So How Is Prioritizing Undocumented Immigrant Deportations Going? Suckily.
It's been nearly six months since U.S. Immigration and Customs Enforcement Director John Morton issued a memo to his subordinates, which we'll translate from bureaucrat-speak for you: Look, we got scarce resources, so don't head out into the field looking to pop every Tomas, Diego and Enrique you find without papers. And when you come across 'em, think about a coupla things. 1) Have they been here forever, or did their folks drag them across the border as kids? 2) Are they going to college or the military, makin' good and whatnot? And 3) Most importantly, is this guy before you lacking the qualities of an asshole? More specifically, does he pose no threat to society at large, and does he have a clean record?
If the answer to any of those questions is yes, he probably isn't worth your time.
In October, the White House issued the same message. It's nothing particularly new. As early as 2010, ICE honchos have been urging their underlings to stick to the bad guys and steer clear of the grandma without a driver's license.
So we thought we'd check in on ICE. A progress report of sorts, to see whether they're enforcing federal immigration law intelligently and judiciously.

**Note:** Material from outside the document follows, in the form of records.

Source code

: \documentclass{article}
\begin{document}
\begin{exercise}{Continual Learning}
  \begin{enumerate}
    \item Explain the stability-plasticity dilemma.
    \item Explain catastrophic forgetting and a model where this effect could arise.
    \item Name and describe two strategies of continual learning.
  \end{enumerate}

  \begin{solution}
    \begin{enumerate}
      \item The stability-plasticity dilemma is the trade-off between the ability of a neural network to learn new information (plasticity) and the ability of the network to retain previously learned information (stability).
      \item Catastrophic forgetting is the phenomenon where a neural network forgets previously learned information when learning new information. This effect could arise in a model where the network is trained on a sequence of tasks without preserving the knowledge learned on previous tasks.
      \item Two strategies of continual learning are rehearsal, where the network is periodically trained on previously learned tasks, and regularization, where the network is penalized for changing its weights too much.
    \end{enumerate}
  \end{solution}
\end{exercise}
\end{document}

The answer: more like dumbly. Still. According to data obtained by the Transactional Records Access Clearinghouse, compiled by Syracuse University and released Monday, in the months following the memo, only 14 percent of those placed in deportation proceedings were accused of an actual crime. Enforcement for immigration infractions -- a violation of civil law -- still comprised the vast majority of detainer notices filed by ICE agents.
In Texas, the biggest deporter of 'em all, the numbers say the same thing. For the fiscal year through the end of September, immigration infractions still make up more than 80 percent of all deportation proceedings in immigration court. Less than three percent are aggravated felonies. Miscellaneous "other criminal charges" account for 13 percent. "National security charges" -- whatever that means -- are less than 3 percent. And Texas deportations for terrorism: nada.
Perhaps it's time for Morton to issue another memo. Problem is, ever since the union that represents ICE agents cast a unanimous vote for no confidence in the director, it's probably falling on deaf ears.